Good luck, definitely the most difficult thing there is to do.:redpinkhe
I understand if they are a full code we do everything....but working ER I have had more than one LTC code patient show up who obviously had passed hours ago. Not to start a debate but I am curious if you would still call EMS when the patient is mottled or cyanotic without a pulse, and the arrest was unwitnessed? What if EMS gets there are decides not to transport? How can EMS makes this decision and the RN can't? This is a whole new arena for me, having only worked in a hospital.
loriangel14, RN
6,931 Posts
I work in a hospital and I have made the call when a patient has passed. I usally just identify myself and say I am calling from the hospital to let them know that so-and-so passed passed away. I have never called after an unexpected death, they were always palliative patients that were expected to pass shortly but the families didn't happen to be present when it happened.
handyrn
207 Posts
Some places have laws and agreements with docs that you can call them and they can give verbal time of death orders.
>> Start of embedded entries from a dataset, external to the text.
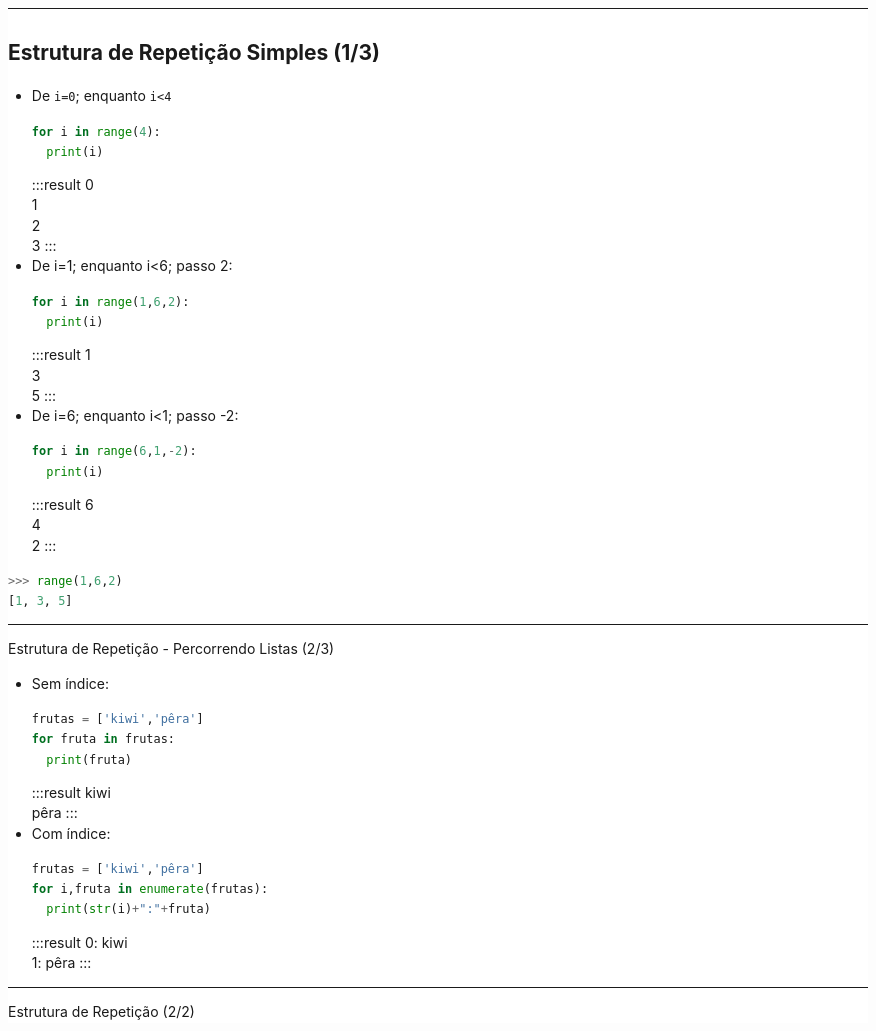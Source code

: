 
---
## Estrutura de Repetição Simples  (1/3)


- De `i=0`; enquanto `i<4`
  ```python
  for i in range(4):
    print(i)
  ```
  :::result
  0<br>
  1<br>
  2<br>
  3
  :::
- De i=1; enquanto i<6; passo 2:
  ```python
  for i in range(1,6,2):
    print(i)
  ```
  :::result
  1<br>
  3<br>
  5
  :::
- De i=6; enquanto i<1; passo -2:
    ```python
    for i in range(6,1,-2):
      print(i)
    ```
    :::result
    6<br>
    4<br>
    2
    :::  
```python
>>> range(1,6,2)
[1, 3, 5]
```

---
  Estrutura de Repetição - Percorrendo Listas (2/3)

  - Sem índice:<br>
    ```python
    frutas = ['kiwi','pêra']
    for fruta in frutas:
      print(fruta)
    ```
    :::result
    kiwi<br>
    pêra
    :::
  - Com índice:<br>
    ```python
    frutas = ['kiwi','pêra']
    for i,fruta in enumerate(frutas):
      print(str(i)+":"+fruta)
    ```
    :::result
    0: kiwi<br>
    1: pêra
    :::
---
Estrutura de Repetição (2/2)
I have also seen the EMTs call the coroner and get a death order. If the patient will not be going to the ER and you have death orders they go to the funeral home. The funeral home directors come when you call 24/7 to pick up the deceased.
This has been my experience anyway from living and working in rural areas.
Bruce_Wayne, ASN, RN
340 Posts
Great thread, I'm learning all kind of stuff in here. I agree with the tip to talk slowly and pause frequently. I think if it were me I'd try to avoid saying stuff like "I'm sorry" because it's intent might be misconstrued. If anything I'd say "my condolences"
Lammy01
50 Posts
I work on a medical unit and we constantly have people that die on our ward. I have been instructed to not use the phrases- "passed away" "gone" "unresponsive" or anything that dances around the word dead. We have to say your father has died or is dead because sometimes the other phrases can confuse family members when they are so upset and they may think there is still a chance they are still alive. Also we don't tell patient's families over the phone we ask them if the would kindly come into the hospital and we tell them when they get there unless no one is able to come. most like i sit down with them and tell them that there family member has died and ask them if they need anything and make sure they have support at home.
KaitRN
52 Posts
I would just like to add, like the others, that most of the time death is imminent in the LTC facility. the pt has been put on hospice care, families have been talked to about changing pt's status to DNR, etc. Once pt's passed I would call the family and break it to them gently, see if they'd like to come view the body, if so do post mortem care, in the meantime call the MD and notify of estimated time of death then call their funeral home choice and the funeral home always picked them up from my LTC facility. I never had to deal with a full code situation at the LTC facility I worked at.. But I would assume if the pt looked like they had been dead for quite some time, you would not send them to the ER. As one Dr. said one time, "you can't treat rigormortis!" lol morbid but true
No, EMS would NOT be called if patient is rigor mortis. Why waste that expensive resource? Dead is dead. If you come across a resident who is dead, it doesn't matter at that point whether or not they are full code. In LTC nurses can pronounce death, call the family to advise them of death, ask if they wish to come in and see the deceased, provide post mortem care, call the md to come sign the death cert and then call the funeral home for pick up.
The only difference in protocol is if it's a coroner's case at which time we don't touch or move the body until the coroner has been in and signed the death cert.